Zu Wort kommen knapp 100 ehemalige Süchtige. Sie und auch ihre Angehörigen sowie Freunde präsentieren die etwas andere Ausstellung und zeigen, wie sie persönlich den Weg gefunden haben, ohne Sucht zu leben. Bei der Ausstellung geht es nicht nur um die Suchtmittel, so Gesundheitsamtsleiter Dr. Roland Brey, vielmehr stelle sich die Frage, wie man überhaupt süchtig wird.

Und selber?

"Einfach menschlich" zeigt erlebbar und erfahrbar, wie jeder in die Suchtspirale geraten kann. Die Besucher sind eingeladen, über das eigene Verhalten nachzudenken oder mit Ausstellungsleiter Klaus Haschberger, der auch Klassen- und Gruppenführungen anbietet, zu sprechen.
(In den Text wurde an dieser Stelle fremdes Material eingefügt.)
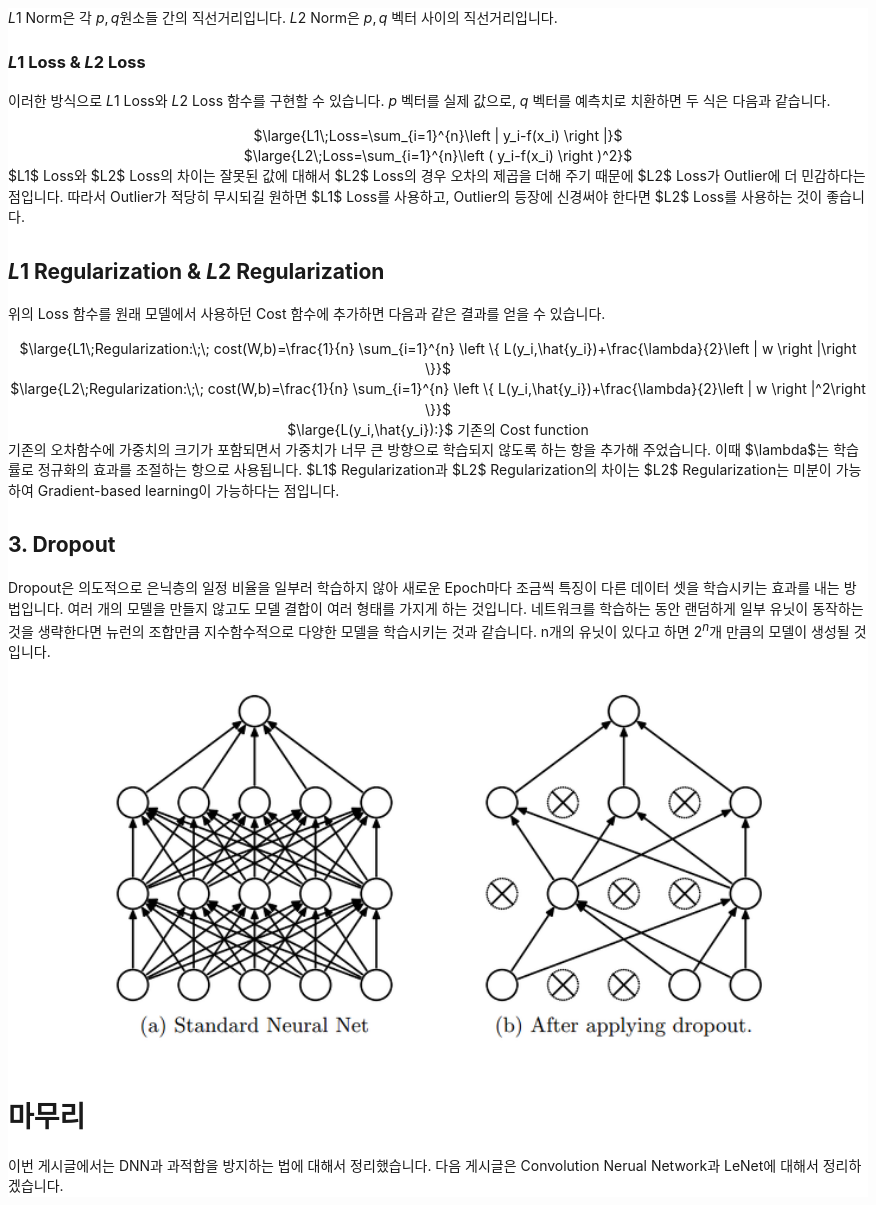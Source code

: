 $L1$ Norm은 각 $p,q$원소들 간의 직선거리입니다. $L2$ Norm은 $p, q$ 벡터 사이의 직선거리입니다.

### $L1$ Loss & $L2$ Loss
이러한 방식으로 $L1$ Loss와 $L2$ Loss 함수를 구현할 수 있습니다. $p$ 벡터를 실제 값으로, $q$ 벡터를 예측치로 치환하면 두 식은 다음과 같습니다.
<center> $\large{L1\;Loss=\sum_{i=1}^{n}\left | y_i-f(x_i) \right |}$</center>
<center> $\large{L2\;Loss=\sum_{i=1}^{n}\left ( y_i-f(x_i) \right )^2}$</center>
$L1$ Loss와 $L2$ Loss의 차이는 잘못된 값에 대해서 $L2$ Loss의 경우 오차의 제곱을 더해 주기 때문에 $L2$ Loss가 Outlier에 더 민감하다는 점입니다. 따라서 Outlier가 적당히 무시되길 원하면 $L1$ Loss를 사용하고, Outlier의 등장에 신경써야 한다면 $L2$ Loss를 사용하는 것이 좋습니다.

## $L1$ Regularization & $L2$ Regularization
위의 Loss 함수를 원래 모델에서 사용하던 Cost 함수에 추가하면 다음과 같은 결과를 얻을 수 있습니다.
<center> $\large{L1\;Regularization:\;\; cost(W,b)=\frac{1}{n} \sum_{i=1}^{n} \left \{ L(y_i,\hat{y_i})+\frac{\lambda}{2}\left | w \right |\right \}}$ </center>
<center> $\large{L2\;Regularization:\;\; cost(W,b)=\frac{1}{n} \sum_{i=1}^{n} \left \{ L(y_i,\hat{y_i})+\frac{\lambda}{2}\left | w \right |^2\right \}}$ </center>
<center> $\large{L(y_i,\hat{y_i}):}$ 기존의 Cost function</center>
기존의 오차함수에 가중치의 크기가 포함되면서 가중치가 너무 큰 방향으로 학습되지 않도록 하는 항을 추가해 주었습니다. 이때 $\lambda$는 학습률로 정규화의 효과를 조절하는 항으로 사용됩니다.  
$L1$ Regularization과 $L2$ Regularization의 차이는 $L2$ Regularization는 미분이 가능하여 Gradient-based learning이 가능하다는 점입니다.

## 3. Dropout
Dropout은 의도적으로 은닉층의 일정 비율을 일부러 학습하지 않아 새로운 Epoch마다 조금씩 특징이 다른 데이터 셋을 학습시키는 효과를 내는 방법입니다. 여러 개의 모델을 만들지 않고도 모델 결합이 여러 형태를 가지게 하는 것입니다. 네트워크를 학습하는 동안 랜덤하게 일부 유닛이 동작하는 것을 생략한다면 뉴런의 조합만큼 지수함수적으로 다양한 모델을 학습시키는 것과 같습니다. n개의 유닛이 있다고 하면 $2^n$개 만큼의 모델이 생성될 것입니다. 
<p align="center">
  <img width="80%" height="80%" src="/assets/img/deeplearning/dropout.png">
</p>

# 마무리
이번 게시글에서는 DNN과 과적합을 방지하는 법에 대해서 정리했습니다. 다음 게시글은 Convolution Nerual Network과 LeNet에 대해서 정리하겠습니다.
Die Schau wurde vom Verein "Suchtprävention und Genesung" gestaltet und wird von der DAK, dem bayerischen Gesundheitsministerium und der Sieglinde-Nothacker-Stiftung Regensburg unterstützt. Die Schau richtet sich vor allem an junge Menschen ab 16 Jahren, aber auch an Erwachsene. Angesprochen werden sollen Eltern und Jugendliche, Schüler und Lehrer, Süchtige und Nicht-Süchtige gleichermaßen.